→ **Pictures paired with source code**
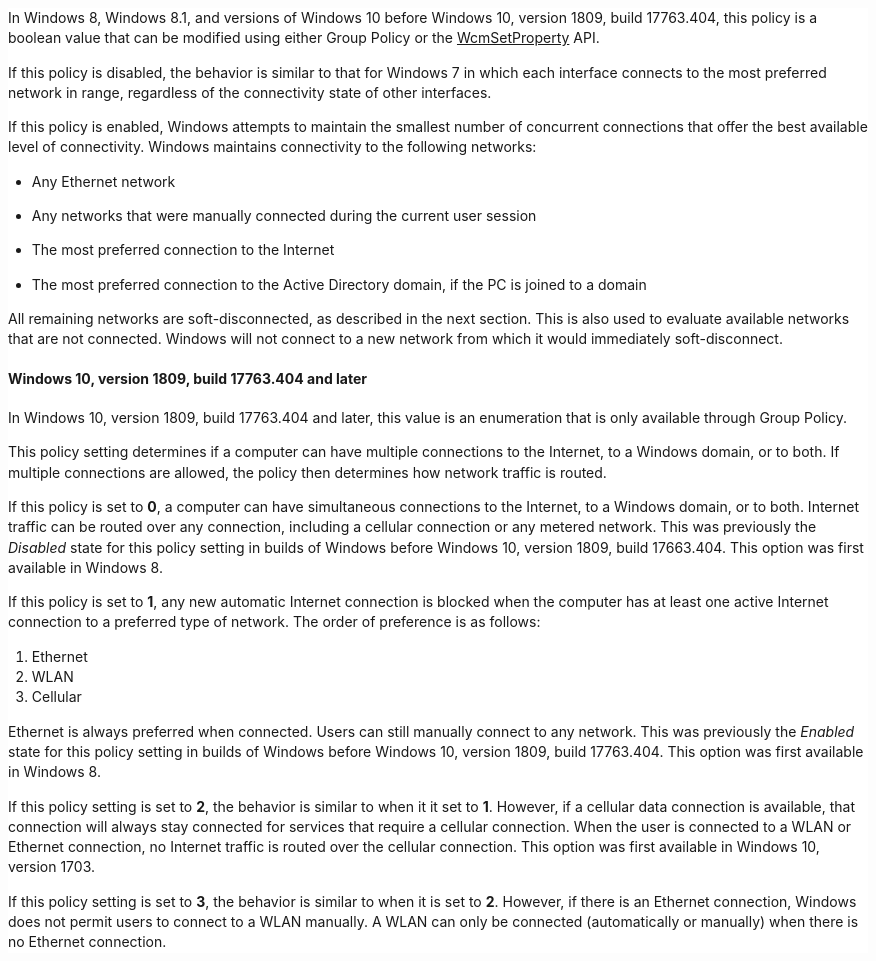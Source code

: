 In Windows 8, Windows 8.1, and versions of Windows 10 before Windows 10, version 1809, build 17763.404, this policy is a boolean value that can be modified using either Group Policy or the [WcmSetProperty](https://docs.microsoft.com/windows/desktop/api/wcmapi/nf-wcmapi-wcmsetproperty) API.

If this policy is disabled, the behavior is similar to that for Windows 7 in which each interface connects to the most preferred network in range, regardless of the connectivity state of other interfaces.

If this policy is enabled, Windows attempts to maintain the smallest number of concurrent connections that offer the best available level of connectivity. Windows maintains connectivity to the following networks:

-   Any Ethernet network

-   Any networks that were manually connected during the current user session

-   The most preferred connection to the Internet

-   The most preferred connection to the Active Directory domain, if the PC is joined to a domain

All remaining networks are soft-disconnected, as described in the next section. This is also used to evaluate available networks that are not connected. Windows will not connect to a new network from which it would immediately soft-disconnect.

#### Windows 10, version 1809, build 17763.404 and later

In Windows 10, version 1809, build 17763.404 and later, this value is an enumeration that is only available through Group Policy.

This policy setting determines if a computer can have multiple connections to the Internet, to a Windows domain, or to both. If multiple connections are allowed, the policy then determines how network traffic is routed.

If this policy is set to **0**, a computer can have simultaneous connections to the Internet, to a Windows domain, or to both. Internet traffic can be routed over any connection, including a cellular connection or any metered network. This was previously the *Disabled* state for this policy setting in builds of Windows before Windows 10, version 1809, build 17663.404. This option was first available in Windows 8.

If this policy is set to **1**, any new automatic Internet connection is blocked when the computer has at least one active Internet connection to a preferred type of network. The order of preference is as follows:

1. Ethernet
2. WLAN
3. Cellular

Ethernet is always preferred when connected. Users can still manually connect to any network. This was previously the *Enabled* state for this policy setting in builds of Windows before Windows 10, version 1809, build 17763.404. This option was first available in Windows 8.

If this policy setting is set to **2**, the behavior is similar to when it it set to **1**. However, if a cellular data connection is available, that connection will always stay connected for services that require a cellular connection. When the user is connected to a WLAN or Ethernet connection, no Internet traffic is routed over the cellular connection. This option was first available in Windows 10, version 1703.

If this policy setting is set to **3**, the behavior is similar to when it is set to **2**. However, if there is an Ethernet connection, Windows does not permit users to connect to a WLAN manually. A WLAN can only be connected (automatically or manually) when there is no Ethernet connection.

→ **TASK TO COMPLETE**
Could every line above be set down exactly, with the pictures omitted?

→ **ANSWER SPACE**
Source code

: In Windows 8, Windows 8.1, and versions of Windows 10 before Windows 10, version 1809, build 17763.404, this policy is a boolean value that can be modified using either Group Policy or the [WcmSetProperty](https://docs.microsoft.com/windows/desktop/api/wcmapi/nf-wcmapi-wcmsetproperty) API.

If this policy is disabled, the behavior is similar to that for Windows 7 in which each interface connects to the most preferred network in range, regardless of the connectivity state of other interfaces.

If this policy is enabled, Windows attempts to maintain the smallest number of concurrent connections that offer the best available level of connectivity. Windows maintains connectivity to the following networks:

-   Any Ethernet network

-   Any networks that were manually connected during the current user session

-   The most preferred connection to the Internet

-   The most preferred connection to the Active Directory domain, if the PC is joined to a domain

All remaining networks are soft-disconnected, as described in the next section. This is also used to evaluate available networks that are not connected. Windows will not connect to a new network from which it would immediately soft-disconnect.

#### Windows 10, version 1809, build 17763.404 and later

In Windows 10, version 1809, build 17763.404 and later, this value is an enumeration that is only available through Group Policy.

This policy setting determines if a computer can have multiple connections to the Internet, to a Windows domain, or to both. If multiple connections are allowed, the policy then determines how network traffic is routed.

If this policy is set to **0**, a computer can have simultaneous connections to the Internet, to a Windows domain, or to both. Internet traffic can be routed over any connection, including a cellular connection or any metered network. This was previously the *Disabled* state for this policy setting in builds of Windows before Windows 10, version 1809, build 17663.404. This option was first available in Windows 8.

If this policy is set to **1**, any new automatic Internet connection is blocked when the computer has at least one active Internet connection to a preferred type of network. The order of preference is as follows:

1. Ethernet
2. WLAN
3. Cellular

Ethernet is always preferred when connected. Users can still manually connect to any network. This was previously the *Enabled* state for this policy setting in builds of Windows before Windows 10, version 1809, build 17763.404. This option was first available in Windows 8.

If this policy setting is set to **2**, the behavior is similar to when it it set to **1**. However, if a cellular data connection is available, that connection will always stay connected for services that require a cellular connection. When the user is connected to a WLAN or Ethernet connection, no Internet traffic is routed over the cellular connection. This option was first available in Windows 10, version 1703.

If this policy setting is set to **3**, the behavior is similar to when it is set to **2**. However, if there is an Ethernet connection, Windows does not permit users to connect to a WLAN manually. A WLAN can only be connected (automatically or manually) when there is no Ethernet connection.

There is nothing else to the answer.